Князь молча опустил руку в шляпу и вынул первый жребий — Фердыщенка, второй — Птицына, третий — генерала, четвертый — Афанасия Ивановича, пятый — свой, шестой — Гани и т. д. Дамы жребиев не положили
— О боже, какое несчастие! — вскричал Фердыщенко. — А я-то думал, что первая очередь выйдет князю, а вторая — генералу. Но, слава богу, по крайней мере Иван Петрович после меня, и я буду вознагражден Ну, господа, конечно, я обязан подать благородный пример, но всего более жалею в настоящую минуту о том, что я так ничтожен и ничем не замечателен; даже чин на мне самый премаленький; ну, что в самом деле интересного в том, что Фердыщенко сделал скверный поступок? Да и какой мой самый дурной поступок? Тут embarras de richesse.[13] Разве опять про то же самое воровство рассказать, чтоб убедить Афанасия Ивановича, что можно украсть, вором не бывши.
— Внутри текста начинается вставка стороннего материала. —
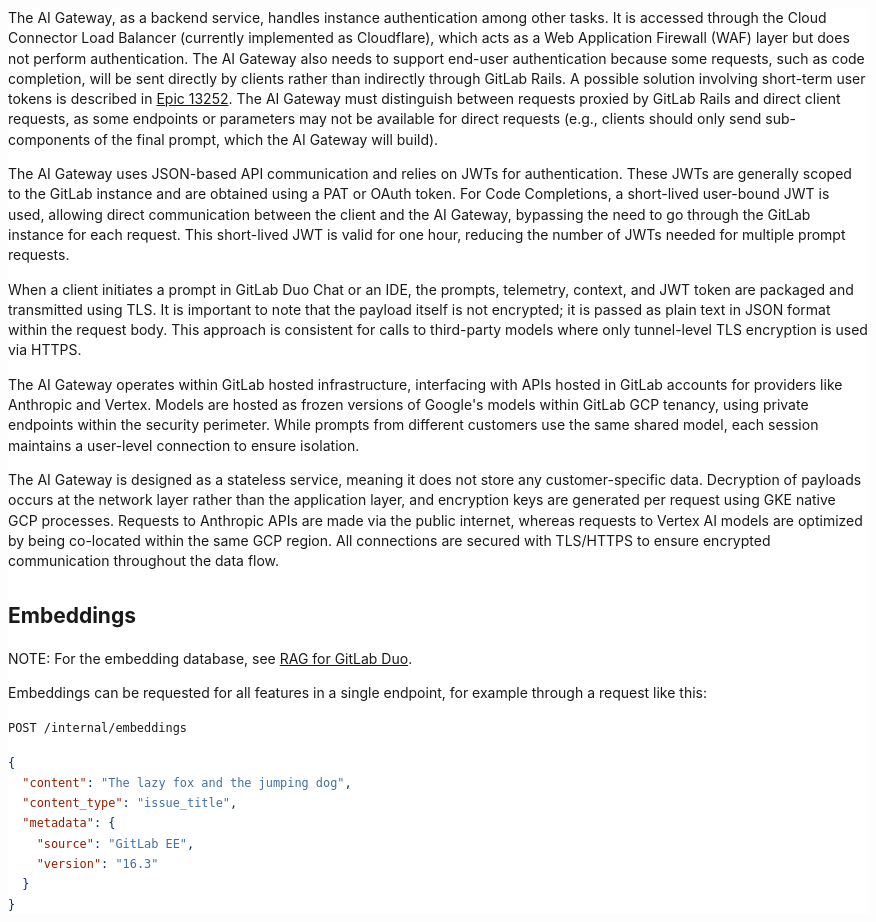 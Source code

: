 The AI Gateway, as a backend service, handles instance authentication among other tasks. It is accessed through the Cloud Connector Load Balancer (currently implemented as Cloudflare), which acts as a Web Application Firewall (WAF) layer but does not perform authentication. The AI Gateway also needs to support end-user authentication because some requests, such as code completion, will be sent directly by clients rather than indirectly through GitLab Rails. A possible solution involving short-term user tokens is described in [Epic 13252](https://gitlab.com/groups/gitlab-org/-/epics/13252). The AI Gateway must distinguish between requests proxied by GitLab Rails and direct client requests, as some endpoints or parameters may not be available for direct requests (e.g., clients should only send sub-components of the final prompt, which the AI Gateway will build).

The AI Gateway uses JSON-based API communication and relies on JWTs for authentication. These JWTs are generally scoped to the GitLab instance and are obtained using a PAT or OAuth token. For Code Completions, a short-lived user-bound JWT is used, allowing direct communication between the client and the AI Gateway, bypassing the need to go through the GitLab instance for each request. This short-lived JWT is valid for one hour, reducing the number of JWTs needed for multiple prompt requests.

When a client initiates a prompt in GitLab Duo Chat or an IDE, the prompts, telemetry, context, and JWT token are packaged and transmitted using TLS. It is important to note that the payload itself is not encrypted; it is passed as plain text in JSON format within the request body. This approach is consistent for calls to third-party models where only tunnel-level TLS encryption is used via HTTPS.

The AI Gateway operates within GitLab hosted infrastructure, interfacing with APIs hosted in GitLab accounts for providers like Anthropic and Vertex. Models are hosted as frozen versions of Google's models within GitLab GCP tenancy, using private endpoints within the security perimeter. While prompts from different customers use the same shared model, each session maintains a user-level connection to ensure isolation.

The AI Gateway is designed as a stateless service, meaning it does not store any customer-specific data. Decryption of payloads occurs at the network layer rather than the application layer, and encryption keys are generated per request using GKE native GCP processes. Requests to Anthropic APIs are made via the public internet, whereas requests to Vertex AI models are optimized by being co-located within the same GCP region. All connections are secured with TLS/HTTPS to ensure encrypted communication throughout the data flow.

## Embeddings

NOTE:
For the embedding database, see [RAG for GitLab Duo](https://docs.gitlab.com/ee/architecture/blueprints/gitlab_duo_rag/index.html).

Embeddings can be requested for all features in a single endpoint, for
example through a request like this:

```plaintext
POST /internal/embeddings
```

```json
{
  "content": "The lazy fox and the jumping dog",
  "content_type": "issue_title",
  "metadata": {
    "source": "GitLab EE",
    "version": "16.3"
  }
}
```
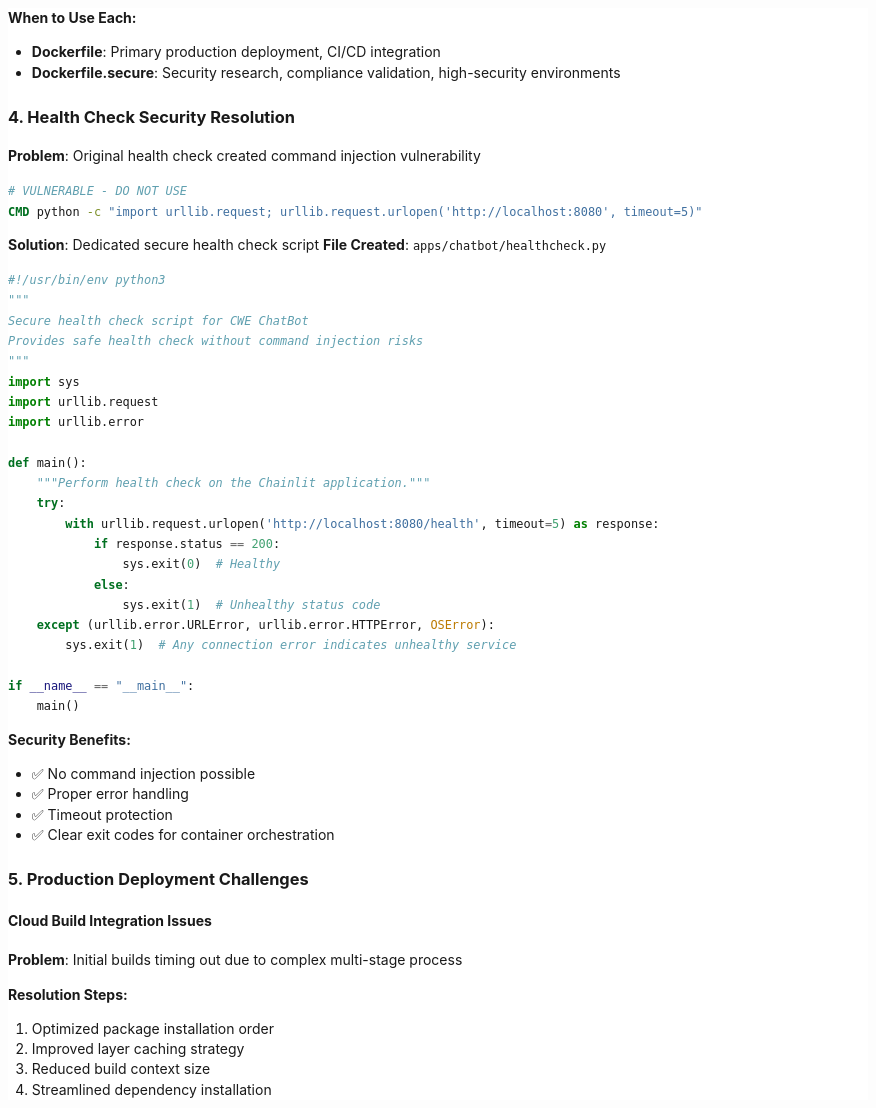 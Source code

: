 **When to Use Each:**
- **Dockerfile**: Primary production deployment, CI/CD integration
- **Dockerfile.secure**: Security research, compliance validation, high-security environments

### 4. Health Check Security Resolution

**Problem**: Original health check created command injection vulnerability
```dockerfile
# VULNERABLE - DO NOT USE
CMD python -c "import urllib.request; urllib.request.urlopen('http://localhost:8080', timeout=5)"
```

**Solution**: Dedicated secure health check script
**File Created**: `apps/chatbot/healthcheck.py`

```python
#!/usr/bin/env python3
"""
Secure health check script for CWE ChatBot
Provides safe health check without command injection risks
"""
import sys
import urllib.request
import urllib.error

def main():
    """Perform health check on the Chainlit application."""
    try:
        with urllib.request.urlopen('http://localhost:8080/health', timeout=5) as response:
            if response.status == 200:
                sys.exit(0)  # Healthy
            else:
                sys.exit(1)  # Unhealthy status code
    except (urllib.error.URLError, urllib.error.HTTPError, OSError):
        sys.exit(1)  # Any connection error indicates unhealthy service

if __name__ == "__main__":
    main()
```

**Security Benefits:**
- ✅ No command injection possible
- ✅ Proper error handling
- ✅ Timeout protection
- ✅ Clear exit codes for container orchestration

### 5. Production Deployment Challenges

#### Cloud Build Integration Issues
**Problem**: Initial builds timing out due to complex multi-stage process

**Resolution Steps:**
1. Optimized package installation order
2. Improved layer caching strategy
3. Reduced build context size
4. Streamlined dependency installation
— Вы меня убеждаете и в том, господин Фердыщенко, что действительно можно ощущать удовольствие до упоения, рассказывая о сальных своих поступках, хотя бы о них и не спрашивали… А впрочем… Извините, господин Фердыщенко.
— Начинайте, Фердыщенко, вы ужасно много болтаете лишнего и никогда не докончите! — раздражительно и нетерпеливо приказала Настасья Филипповна.
Все заметили, что, после своего недавнего припадочного смеха, она вдруг стала даже угрюма, брюзглива и раздражительна; тем не менее упрямо и деспотично стояла на своей невозможной прихоти. Афанасий Иванович страдал ужасно. Бесил его и Иван Федорович: он сидел за шампанским как ни в чем не бывало и даже, может быть, рассчитывал рассказать что-нибудь в свою очередь.